* _Exercise objective_
The entries below should appear again in your reply, word for word.

(Dataset entries)
----------

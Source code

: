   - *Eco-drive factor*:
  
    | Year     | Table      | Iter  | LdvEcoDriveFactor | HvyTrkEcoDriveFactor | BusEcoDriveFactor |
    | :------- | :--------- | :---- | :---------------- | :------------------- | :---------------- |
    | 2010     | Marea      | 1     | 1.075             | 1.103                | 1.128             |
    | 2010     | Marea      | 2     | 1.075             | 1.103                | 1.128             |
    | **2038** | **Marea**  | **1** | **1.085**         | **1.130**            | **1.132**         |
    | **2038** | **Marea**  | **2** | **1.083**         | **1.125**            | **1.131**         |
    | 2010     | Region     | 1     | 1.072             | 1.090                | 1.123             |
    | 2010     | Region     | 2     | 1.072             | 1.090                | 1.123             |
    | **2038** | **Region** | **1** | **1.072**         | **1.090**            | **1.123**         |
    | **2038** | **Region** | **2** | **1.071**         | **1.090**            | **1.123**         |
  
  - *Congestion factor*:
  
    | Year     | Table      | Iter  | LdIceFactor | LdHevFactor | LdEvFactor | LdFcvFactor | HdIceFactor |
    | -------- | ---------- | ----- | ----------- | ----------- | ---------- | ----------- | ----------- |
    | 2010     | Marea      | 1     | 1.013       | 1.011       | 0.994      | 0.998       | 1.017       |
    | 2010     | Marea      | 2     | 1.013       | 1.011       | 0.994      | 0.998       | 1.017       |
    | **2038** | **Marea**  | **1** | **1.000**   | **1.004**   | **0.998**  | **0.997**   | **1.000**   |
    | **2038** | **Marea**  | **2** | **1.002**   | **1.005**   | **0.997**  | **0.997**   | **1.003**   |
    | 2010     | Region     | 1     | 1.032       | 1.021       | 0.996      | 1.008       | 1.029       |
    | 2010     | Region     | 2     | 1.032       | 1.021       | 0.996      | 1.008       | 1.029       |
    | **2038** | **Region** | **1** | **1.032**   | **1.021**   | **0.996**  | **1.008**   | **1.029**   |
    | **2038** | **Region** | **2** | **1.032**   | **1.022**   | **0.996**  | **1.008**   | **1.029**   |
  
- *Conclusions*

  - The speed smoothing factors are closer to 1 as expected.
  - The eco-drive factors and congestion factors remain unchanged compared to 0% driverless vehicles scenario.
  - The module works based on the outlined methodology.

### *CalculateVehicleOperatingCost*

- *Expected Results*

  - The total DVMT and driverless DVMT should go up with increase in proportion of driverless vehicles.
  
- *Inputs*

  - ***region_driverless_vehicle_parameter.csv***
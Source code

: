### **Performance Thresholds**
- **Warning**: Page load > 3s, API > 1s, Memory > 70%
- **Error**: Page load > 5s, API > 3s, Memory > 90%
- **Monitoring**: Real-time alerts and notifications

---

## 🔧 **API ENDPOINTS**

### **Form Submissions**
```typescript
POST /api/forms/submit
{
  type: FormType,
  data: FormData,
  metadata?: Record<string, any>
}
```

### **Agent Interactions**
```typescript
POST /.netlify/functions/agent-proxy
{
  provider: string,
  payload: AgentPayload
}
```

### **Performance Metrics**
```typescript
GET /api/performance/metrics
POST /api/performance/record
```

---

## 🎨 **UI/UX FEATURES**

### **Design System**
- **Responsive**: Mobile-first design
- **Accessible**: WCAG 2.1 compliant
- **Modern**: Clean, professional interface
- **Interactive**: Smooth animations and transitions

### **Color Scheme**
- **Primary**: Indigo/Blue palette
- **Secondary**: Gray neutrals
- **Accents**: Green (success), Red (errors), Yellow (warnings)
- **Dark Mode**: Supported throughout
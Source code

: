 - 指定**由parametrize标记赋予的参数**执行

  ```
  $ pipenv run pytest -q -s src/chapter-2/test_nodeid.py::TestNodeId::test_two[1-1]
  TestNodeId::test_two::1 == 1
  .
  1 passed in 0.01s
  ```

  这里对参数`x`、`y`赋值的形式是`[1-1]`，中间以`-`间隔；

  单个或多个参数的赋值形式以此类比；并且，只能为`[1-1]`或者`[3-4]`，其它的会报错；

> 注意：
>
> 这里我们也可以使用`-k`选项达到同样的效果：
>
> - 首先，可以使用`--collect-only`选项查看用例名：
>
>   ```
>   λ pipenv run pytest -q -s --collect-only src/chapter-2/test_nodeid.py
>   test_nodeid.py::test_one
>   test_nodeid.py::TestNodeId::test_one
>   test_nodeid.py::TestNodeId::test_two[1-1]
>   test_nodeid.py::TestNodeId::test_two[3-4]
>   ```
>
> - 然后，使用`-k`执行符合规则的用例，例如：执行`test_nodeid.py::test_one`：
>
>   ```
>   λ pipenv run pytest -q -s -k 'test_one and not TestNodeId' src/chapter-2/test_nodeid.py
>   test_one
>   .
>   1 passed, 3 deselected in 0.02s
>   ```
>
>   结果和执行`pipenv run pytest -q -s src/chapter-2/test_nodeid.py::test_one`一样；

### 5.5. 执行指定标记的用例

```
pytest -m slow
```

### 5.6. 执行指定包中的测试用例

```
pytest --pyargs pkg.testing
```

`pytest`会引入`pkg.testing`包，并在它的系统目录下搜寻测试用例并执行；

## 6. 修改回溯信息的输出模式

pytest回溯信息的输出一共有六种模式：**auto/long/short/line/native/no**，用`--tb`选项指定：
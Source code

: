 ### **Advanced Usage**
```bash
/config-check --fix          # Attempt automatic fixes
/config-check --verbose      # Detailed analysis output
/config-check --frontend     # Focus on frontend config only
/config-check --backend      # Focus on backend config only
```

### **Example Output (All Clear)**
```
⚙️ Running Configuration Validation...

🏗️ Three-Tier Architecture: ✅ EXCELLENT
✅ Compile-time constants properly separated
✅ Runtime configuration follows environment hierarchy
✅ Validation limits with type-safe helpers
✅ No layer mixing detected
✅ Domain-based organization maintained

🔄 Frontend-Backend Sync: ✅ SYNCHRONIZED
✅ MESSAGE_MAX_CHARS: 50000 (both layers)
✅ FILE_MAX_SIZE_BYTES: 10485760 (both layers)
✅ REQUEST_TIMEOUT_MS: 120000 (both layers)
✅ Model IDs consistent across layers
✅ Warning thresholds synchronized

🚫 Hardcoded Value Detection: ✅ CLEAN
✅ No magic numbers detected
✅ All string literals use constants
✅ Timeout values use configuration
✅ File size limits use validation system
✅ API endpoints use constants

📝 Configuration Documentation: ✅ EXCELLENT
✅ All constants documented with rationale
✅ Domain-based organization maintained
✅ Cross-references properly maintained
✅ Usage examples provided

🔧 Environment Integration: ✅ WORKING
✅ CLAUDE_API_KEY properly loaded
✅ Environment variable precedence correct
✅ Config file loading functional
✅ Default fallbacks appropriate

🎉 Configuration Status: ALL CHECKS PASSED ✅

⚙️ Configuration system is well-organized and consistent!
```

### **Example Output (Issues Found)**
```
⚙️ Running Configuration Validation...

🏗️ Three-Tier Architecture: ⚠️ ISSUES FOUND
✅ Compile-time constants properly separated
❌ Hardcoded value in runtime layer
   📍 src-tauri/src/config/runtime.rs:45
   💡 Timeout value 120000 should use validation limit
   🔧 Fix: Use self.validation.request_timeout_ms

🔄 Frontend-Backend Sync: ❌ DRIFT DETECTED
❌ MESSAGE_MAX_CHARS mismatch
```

----------

* _Answer for the task_
Source code

:   - *Eco-drive factor*:
  
    | Year     | Table      | Iter  | LdvEcoDriveFactor | HvyTrkEcoDriveFactor | BusEcoDriveFactor |
    | :------- | :--------- | :---- | :---------------- | :------------------- | :---------------- |
    | 2010     | Marea      | 1     | 1.075             | 1.103                | 1.128             |
    | 2010     | Marea      | 2     | 1.075             | 1.103                | 1.128             |
    | **2038** | **Marea**  | **1** | **1.085**         | **1.130**            | **1.132**         |
    | **2038** | **Marea**  | **2** | **1.083**         | **1.125**            | **1.131**         |
    | 2010     | Region     | 1     | 1.072             | 1.090                | 1.123             |
    | 2010     | Region     | 2     | 1.072             | 1.090                | 1.123             |
    | **2038** | **Region** | **1** | **1.072**         | **1.090**            | **1.123**         |
    | **2038** | **Region** | **2** | **1.071**         | **1.090**            | **1.123**         |
  
  - *Congestion factor*:
  
    | Year     | Table      | Iter  | LdIceFactor | LdHevFactor | LdEvFactor | LdFcvFactor | HdIceFactor |
    | -------- | ---------- | ----- | ----------- | ----------- | ---------- | ----------- | ----------- |
    | 2010     | Marea      | 1     | 1.013       | 1.011       | 0.994      | 0.998       | 1.017       |
    | 2010     | Marea      | 2     | 1.013       | 1.011       | 0.994      | 0.998       | 1.017       |
    | **2038** | **Marea**  | **1** | **1.000**   | **1.004**   | **0.998**  | **0.997**   | **1.000**   |
    | **2038** | **Marea**  | **2** | **1.002**   | **1.005**   | **0.997**  | **0.997**   | **1.003**   |
    | 2010     | Region     | 1     | 1.032       | 1.021       | 0.996      | 1.008       | 1.029       |
    | 2010     | Region     | 2     | 1.032       | 1.021       | 0.996      | 1.008       | 1.029       |
    | **2038** | **Region** | **1** | **1.032**   | **1.021**   | **0.996**  | **1.008**   | **1.029**   |
    | **2038** | **Region** | **2** | **1.032**   | **1.022**   | **0.996**  | **1.008**   | **1.029**   |
  
- *Conclusions*

  - The speed smoothing factors are closer to 1 as expected.
  - The eco-drive factors and congestion factors remain unchanged compared to 0% driverless vehicles scenario.
  - The module works based on the outlined methodology.

### *CalculateVehicleOperatingCost*

- *Expected Results*

  - The total DVMT and driverless DVMT should go up with increase in proportion of driverless vehicles.
  
- *Inputs*

  - ***region_driverless_vehicle_parameter.csv***
Source code

:### **Performance Thresholds**
- **Warning**: Page load > 3s, API > 1s, Memory > 70%
- **Error**: Page load > 5s, API > 3s, Memory > 90%
- **Monitoring**: Real-time alerts and notifications

---

## 🔧 **API ENDPOINTS**

### **Form Submissions**
```typescript
POST /api/forms/submit
{
  type: FormType,
  data: FormData,
  metadata?: Record<string, any>
}
```

### **Agent Interactions**
```typescript
POST /.netlify/functions/agent-proxy
{
  provider: string,
  payload: AgentPayload
}
```

### **Performance Metrics**
```typescript
GET /api/performance/metrics
POST /api/performance/record
```

---

## 🎨 **UI/UX FEATURES**

### **Design System**
- **Responsive**: Mobile-first design
- **Accessible**: WCAG 2.1 compliant
- **Modern**: Clean, professional interface
- **Interactive**: Smooth animations and transitions

### **Color Scheme**
- **Primary**: Indigo/Blue palette
- **Secondary**: Gray neutrals
- **Accents**: Green (success), Red (errors), Yellow (warnings)
- **Dark Mode**: Supported throughout
Source code

: - 指定**由parametrize标记赋予的参数**执行

  ```
  $ pipenv run pytest -q -s src/chapter-2/test_nodeid.py::TestNodeId::test_two[1-1]
  TestNodeId::test_two::1 == 1
  .
  1 passed in 0.01s
  ```

  这里对参数`x`、`y`赋值的形式是`[1-1]`，中间以`-`间隔；

  单个或多个参数的赋值形式以此类比；并且，只能为`[1-1]`或者`[3-4]`，其它的会报错；

> 注意：
>
> 这里我们也可以使用`-k`选项达到同样的效果：
>
> - 首先，可以使用`--collect-only`选项查看用例名：
>
>   ```
>   λ pipenv run pytest -q -s --collect-only src/chapter-2/test_nodeid.py
>   test_nodeid.py::test_one
>   test_nodeid.py::TestNodeId::test_one
>   test_nodeid.py::TestNodeId::test_two[1-1]
>   test_nodeid.py::TestNodeId::test_two[3-4]
>   ```
>
> - 然后，使用`-k`执行符合规则的用例，例如：执行`test_nodeid.py::test_one`：
>
>   ```
>   λ pipenv run pytest -q -s -k 'test_one and not TestNodeId' src/chapter-2/test_nodeid.py
>   test_one
>   .
>   1 passed, 3 deselected in 0.02s
>   ```
>
>   结果和执行`pipenv run pytest -q -s src/chapter-2/test_nodeid.py::test_one`一样；

### 5.5. 执行指定标记的用例

```
pytest -m slow
```

### 5.6. 执行指定包中的测试用例

```
pytest --pyargs pkg.testing
```

`pytest`会引入`pkg.testing`包，并在它的系统目录下搜寻测试用例并执行；

## 6. 修改回溯信息的输出模式

pytest回溯信息的输出一共有六种模式：**auto/long/short/line/native/no**，用`--tb`选项指定：
Source code

: ### **Advanced Usage**
```bash
/config-check --fix          # Attempt automatic fixes
/config-check --verbose      # Detailed analysis output
/config-check --frontend     # Focus on frontend config only
/config-check --backend      # Focus on backend config only
```

### **Example Output (All Clear)**
```
⚙️ Running Configuration Validation...

🏗️ Three-Tier Architecture: ✅ EXCELLENT
✅ Compile-time constants properly separated
✅ Runtime configuration follows environment hierarchy
✅ Validation limits with type-safe helpers
✅ No layer mixing detected
✅ Domain-based organization maintained

🔄 Frontend-Backend Sync: ✅ SYNCHRONIZED
✅ MESSAGE_MAX_CHARS: 50000 (both layers)
✅ FILE_MAX_SIZE_BYTES: 10485760 (both layers)
✅ REQUEST_TIMEOUT_MS: 120000 (both layers)
✅ Model IDs consistent across layers
✅ Warning thresholds synchronized

🚫 Hardcoded Value Detection: ✅ CLEAN
✅ No magic numbers detected
✅ All string literals use constants
✅ Timeout values use configuration
✅ File size limits use validation system
✅ API endpoints use constants

📝 Configuration Documentation: ✅ EXCELLENT
✅ All constants documented with rationale
✅ Domain-based organization maintained
✅ Cross-references properly maintained
✅ Usage examples provided

🔧 Environment Integration: ✅ WORKING
✅ CLAUDE_API_KEY properly loaded
✅ Environment variable precedence correct
✅ Config file loading functional
✅ Default fallbacks appropriate

🎉 Configuration Status: ALL CHECKS PASSED ✅

⚙️ Configuration system is well-organized and consistent!
```

### **Example Output (Issues Found)**
```
⚙️ Running Configuration Validation...

🏗️ Three-Tier Architecture: ⚠️ ISSUES FOUND
✅ Compile-time constants properly separated
❌ Hardcoded value in runtime layer
   📍 src-tauri/src/config/runtime.rs:45
   💡 Timeout value 120000 should use validation limit
   🔧 Fix: Use self.validation.request_timeout_ms

🔄 Frontend-Backend Sync: ❌ DRIFT DETECTED
❌ MESSAGE_MAX_CHARS mismatch
```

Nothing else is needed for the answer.